Агафия посмотрела на меня поверх своей чашки, и в выцветших глазах я прочёл выражение, которое меньше всего ожидал увидеть: веселье. Сухое, старушечье, почти озорное.
— О том, как вы вчера ездили в Грумант и встретили Лёню. Не отпирайтесь. В посёлке триста пятьдесят человек, и каждый знает, куда вы поехали, сколько пробыли и что у вас было лицо как у покойника, когда вы вернулись. Игорь с метеостанции видел ваш снегоход на Кишке. Спросил у меня: «Чего это новенького понесло к призракам?» Я сказала: «Любопытство». Он сказал: «Ну, ещё один».
Я молча отхлебнул чай. Он был обжигающим, и мята на мгновение перебила все прочие запахи — хлорку, старое дерево, холод, сочащийся из оконных щелей.
— Ну и как? — спросила Агафия. — Понравился он вам?
— Он… — Я замялся. — Он странный. Он знал моё отчество.
— Конечно, знал. Он знает все отчества. Я же говорила вам — он видит насквозь. Вы думали, я метафорами выражаюсь? — Она хмыкнула. — У него память как у слона и слух как у песца. И он читает людей по глазам быстрее, чем вы свои замеры снимаете. Этому не учат. С этим родятся. Или, — она помолчала, — умирают.
Я поставил чашку на стол.
— Расскажите мне о нём, Агафия. По-настоящему. Не про младенца у креста. А про то, что было потом. Как он рос. Почему ушёл в Грумант. Почему там живёт. И что произошло между ним и Анисией.
Агафия долго смотрела в свою чашку, пытаясь вычитать ответ среди чаинок на дне.
— Хорошо, — сказала она. — Но вы сами напросились. И учтите: то, что я расскажу, вы не запишете в блокнот. Вы это запомните. А помнить — тяжелее.
Она отодвинула чашку, сложила руки на коленях и начала говорить.
За окном медленно, почти незаметно умирал короткий полярный день. К тому моменту, когда Агафия замолчала, за стеклом снова стояла ночь. Полная. Непроглядная. Снаружи ничего никогда и не было.
— Это случилось в ноябре, — начала Агафия. — Двадцать шестого числа. Я хорошо помню, потому что накануне был день моего рождения — сорок пять лет, красивая дата, круглая. Мы с мужем ещё живы были, Саша мой… — Она на секунду замолчала, но быстро взяла себя в руки. — Я тогда работала в смену, дежурила в этом самом медпункте, только он стоял в старом здании, его потом снесли. Метель началась с вечера двадцать пятого и к утру двадцать шестого превратилась в… даже не знаю, как назвать. В белую стену.

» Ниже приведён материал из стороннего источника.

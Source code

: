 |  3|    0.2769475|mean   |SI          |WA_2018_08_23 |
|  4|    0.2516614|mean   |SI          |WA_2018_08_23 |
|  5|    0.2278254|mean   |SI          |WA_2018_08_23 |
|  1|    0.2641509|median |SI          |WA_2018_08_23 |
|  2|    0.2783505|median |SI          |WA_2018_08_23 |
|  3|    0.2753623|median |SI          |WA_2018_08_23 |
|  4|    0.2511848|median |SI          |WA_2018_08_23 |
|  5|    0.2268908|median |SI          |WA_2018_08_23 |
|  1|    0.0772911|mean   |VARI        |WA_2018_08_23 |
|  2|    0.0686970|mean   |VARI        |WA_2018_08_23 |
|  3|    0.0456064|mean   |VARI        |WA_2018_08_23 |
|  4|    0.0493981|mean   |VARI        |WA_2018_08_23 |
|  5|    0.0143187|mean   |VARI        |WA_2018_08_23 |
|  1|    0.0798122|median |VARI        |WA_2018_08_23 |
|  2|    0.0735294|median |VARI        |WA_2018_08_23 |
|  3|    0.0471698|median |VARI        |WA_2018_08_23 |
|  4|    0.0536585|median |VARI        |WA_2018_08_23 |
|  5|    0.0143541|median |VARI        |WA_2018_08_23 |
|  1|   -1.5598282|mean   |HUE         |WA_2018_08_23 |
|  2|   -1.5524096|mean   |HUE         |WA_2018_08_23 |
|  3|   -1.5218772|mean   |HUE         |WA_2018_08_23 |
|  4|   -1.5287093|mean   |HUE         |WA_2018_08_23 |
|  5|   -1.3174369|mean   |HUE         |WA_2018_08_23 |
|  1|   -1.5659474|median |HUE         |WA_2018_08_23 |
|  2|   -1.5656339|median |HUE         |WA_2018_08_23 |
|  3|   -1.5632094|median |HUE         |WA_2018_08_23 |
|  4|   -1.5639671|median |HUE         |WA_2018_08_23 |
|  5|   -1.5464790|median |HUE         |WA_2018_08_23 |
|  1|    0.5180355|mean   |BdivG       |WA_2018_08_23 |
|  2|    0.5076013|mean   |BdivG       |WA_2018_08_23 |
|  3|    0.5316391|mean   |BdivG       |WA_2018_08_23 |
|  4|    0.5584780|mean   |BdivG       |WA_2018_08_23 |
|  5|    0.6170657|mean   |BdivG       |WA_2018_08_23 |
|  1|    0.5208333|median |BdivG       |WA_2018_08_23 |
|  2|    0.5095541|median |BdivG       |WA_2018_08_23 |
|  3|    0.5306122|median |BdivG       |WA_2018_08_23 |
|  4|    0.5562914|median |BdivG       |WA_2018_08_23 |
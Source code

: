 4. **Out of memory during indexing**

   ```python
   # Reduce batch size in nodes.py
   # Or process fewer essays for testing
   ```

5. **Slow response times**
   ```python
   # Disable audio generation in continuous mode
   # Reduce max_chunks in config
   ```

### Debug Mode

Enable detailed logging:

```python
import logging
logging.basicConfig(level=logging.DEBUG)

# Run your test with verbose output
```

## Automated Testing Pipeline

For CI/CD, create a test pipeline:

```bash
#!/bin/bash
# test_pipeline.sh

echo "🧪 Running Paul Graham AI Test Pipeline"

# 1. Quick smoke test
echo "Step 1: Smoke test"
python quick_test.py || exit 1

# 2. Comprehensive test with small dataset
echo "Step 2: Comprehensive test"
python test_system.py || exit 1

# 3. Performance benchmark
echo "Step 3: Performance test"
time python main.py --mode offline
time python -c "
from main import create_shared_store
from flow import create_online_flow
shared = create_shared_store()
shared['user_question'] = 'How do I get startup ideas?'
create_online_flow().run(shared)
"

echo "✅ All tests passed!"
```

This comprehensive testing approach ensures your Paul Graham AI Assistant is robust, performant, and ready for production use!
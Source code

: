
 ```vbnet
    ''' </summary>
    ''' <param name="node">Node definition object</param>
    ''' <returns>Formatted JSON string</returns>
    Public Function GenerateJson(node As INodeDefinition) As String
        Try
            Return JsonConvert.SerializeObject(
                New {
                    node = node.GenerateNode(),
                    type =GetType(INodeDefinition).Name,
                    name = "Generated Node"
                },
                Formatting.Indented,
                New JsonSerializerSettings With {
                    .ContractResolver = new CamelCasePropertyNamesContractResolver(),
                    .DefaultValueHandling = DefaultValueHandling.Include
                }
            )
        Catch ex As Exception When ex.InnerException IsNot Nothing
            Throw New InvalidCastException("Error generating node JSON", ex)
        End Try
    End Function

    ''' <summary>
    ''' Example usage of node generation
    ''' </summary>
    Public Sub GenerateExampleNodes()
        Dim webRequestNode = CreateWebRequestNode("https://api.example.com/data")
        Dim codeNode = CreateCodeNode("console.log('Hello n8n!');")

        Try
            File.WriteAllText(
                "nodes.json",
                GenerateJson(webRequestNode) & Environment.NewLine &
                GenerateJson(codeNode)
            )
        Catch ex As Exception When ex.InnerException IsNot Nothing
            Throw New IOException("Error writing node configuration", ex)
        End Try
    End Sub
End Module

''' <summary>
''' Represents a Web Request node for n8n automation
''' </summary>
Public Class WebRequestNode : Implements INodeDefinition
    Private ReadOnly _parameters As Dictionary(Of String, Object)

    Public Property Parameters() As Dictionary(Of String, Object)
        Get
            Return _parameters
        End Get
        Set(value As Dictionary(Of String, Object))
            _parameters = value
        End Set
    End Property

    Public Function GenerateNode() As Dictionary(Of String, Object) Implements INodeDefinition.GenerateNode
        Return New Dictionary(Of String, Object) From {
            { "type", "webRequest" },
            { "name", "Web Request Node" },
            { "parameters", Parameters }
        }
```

Ветер выл так, что мы в помещении орали друг другу в ухо и не слышали. Связь с Грумантом прервалась. Но тогда в Груманте ещё жили люди — немного, человек двадцать, но жили. Законсервировали посёлок позже, а тогда там была вахта.
Она отхлебнула чай.
— Двое шахтёров — Кравцов Николай и Пузырёв Василий — вызвались идти в Грумант. Официально — проверить, не порвало ли где теплотрассу: если порвало, люди бы замёрзли насмерть за ночь. Но это официально. На самом деле — и я узнала это позже, много позже, — Кравцов пошёл, потому что в Груманте была женщина.
Она помолчала.
— Анфиса.
— Его мать, — повторил я.
— Да. Его мать. Работала уборщицей в общежитии. Приехала с материка за год до того — молодая, двадцать два года. Красивая была, но не смазливой красотой. Светлой. Как лампада. Улыбалась редко, но когда улыбалась — всем теплее становилось. Кравцов, дурак, влюбился по уши. А она была сама по себе. Ни с кем не сходилась. Жила одна в бараке на отшибе — в том самом, где сейчас Леонтий. Говорили разное: что у неё кто-то был до приезда, что она сбежала от кого-то, что она вообще не та, за кого себя выдаёт. Но это всё слухи. Слухам здесь — как снегу: наметает выше головы, а правды под ними — горсть.